The $9.3-billion project was first announced in 2014, but ran into determined opposition from environmental groups and Indigenous groups along the way. Opponents of the project have said the Line 3 expansion will accelerate climate change and also poses a risk of oil spills in environmentally sensitive areas.
The last leg of the project to be completed was the 542-kilometre Minnesota segment of the pipeline. Other sections had already been placed into service in Canada, North Dakota, and Wisconsin, but in Minnesota Enbridge faced court challenges and protests.
In June, Enbridge was handed a victory by the Minnesota Court of Appeals, which affirmed the approvals granted by state regulators that allowed construction on the Minnesota leg to begin last December. Golden said Enbridge is still waiting to see if that decision is appealed to the Minnesota Supreme Court.
“We assume that they’re going to, but they haven’t yet,” he told CP.
Cathy Collentine, associate director of the U.S. Sierra Club’s Beyond Dirty Fuels campaign, described the announcement as a “devastating outcome” for the climate movement. U.S. Sierra and other environmental groups had been pressing U.S. President Joe Biden to intervene and block the project in the name of his administration’s stated goal of confronting the realities of climate change.
Regardless of what happens with Line 3, Indigenous groups, environmentalists, and activists won’t give up the fight, she added.
“The fight against Line 3 is about more than a single pipeline. It’s a fight for climate justice, it’s a fight for a future free from fossil fuels,” Collentine said. “None of that work stops just because Enbridge has succeeded in building this pipeline.”
Enbridge said Friday the Minnesota leg of the project was the most studied pipeline project in state history, with project approvals from federal, state, and local agencies coming after 71 public comment regulatory meetings and more than 3,500 community engagement meetings.
Enbridge has said the Line 3 project was necessary to replace and expand the aging and deteriorating original pipeline.
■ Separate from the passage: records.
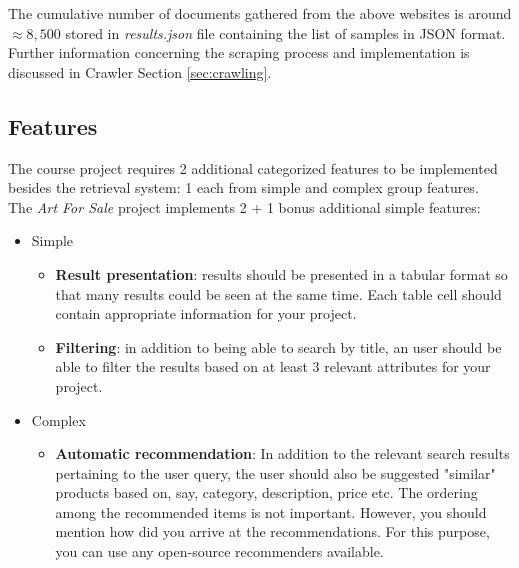\documentclass[12pt]{spieman}  %
\begin{document}
\begin{spacing}{1}
    The cumulative number of documents gathered from the above websites is around $\approx 8,500$ stored in
    \textit{results.json} file containing the list of samples in JSON format.
    Further information concerning the scraping process and implementation is discussed
    in Crawler Section \ref{sec:crawling}.

    \subsection{Features}
    The course project requires 2 additional categorized features to be implemented besides
    the retrieval system:
    1 each from simple and complex group features.\\
    The \textit{Art For Sale} project implements 2 + 1 bonus additional simple features:

    \begin{itemize}
        \item Simple
              \begin{itemize}
                  \item \textbf{Result presentation}:
                        results should be presented in a tabular format so that many results could be
                        seen at the same time.
                        Each table cell should contain appropriate information for your project.
                  \item \textbf{Filtering}:
                        in addition to being able to search by title, an user should be able to filter the
                        results based on at least 3 relevant attributes for your project.
              \end{itemize}
        \item Complex
              \begin{itemize}
                  \item \textbf{Automatic recommendation}:
                        In addition to the relevant search results pertaining to the user query,
                        the user should also be suggested "similar" products based on, say,
                        category, description, price etc.
                        The ordering among the recommended items is not important.
                        However, you should mention how did you arrive at the recommendations.
                        For this purpose, you can use any open-source recommenders available.
              \end{itemize}
    \end{itemize}


\end{spacing}
\end{document}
The thicker-walled pipe used for the replacement will ensure a “safe, reliable supply of North American crude oil to U.S. refineries,” the company says.
“After more than eight years of many people working together, extensive community engagement, and thorough environmental, regulatory, and legal review, we are pleased that Line 3 is complete,” CEO Al Monaco in a news release. “From Day 1, this project has been about modernizing our system and improving safety and reliability for the benefit of communities, the environment, and our customers.”
Tristan Goodman, president of the Explorers and Producers Association of Canada, called Wednesday’s announcement a positive step that will help to ensure Canadians get a fair price for their energy products. “As the United States and the UK have recently or are currently experiencing, there remains a significant demand for hydrocarbon energy around the world,” Goodman said in an email. “The Line 3 expansion is a recognition of the ongoing demand for this essential product and this expansion supports Canadians and the Canadian industry.”
The Alberta and Saskatchewan governments heralded the news as a step forward for Canadian oil and gas workers in those provinces, CP adds.
Enbridge said it was proud of its efforts to engage Indigenous communities along the pipeline route. It said more than 1,500 Indigenous people worked on the Line 3 replacement project in the U.S. and Canada, with Native Americans making up 7% of the Line 3 work force in Minnesota.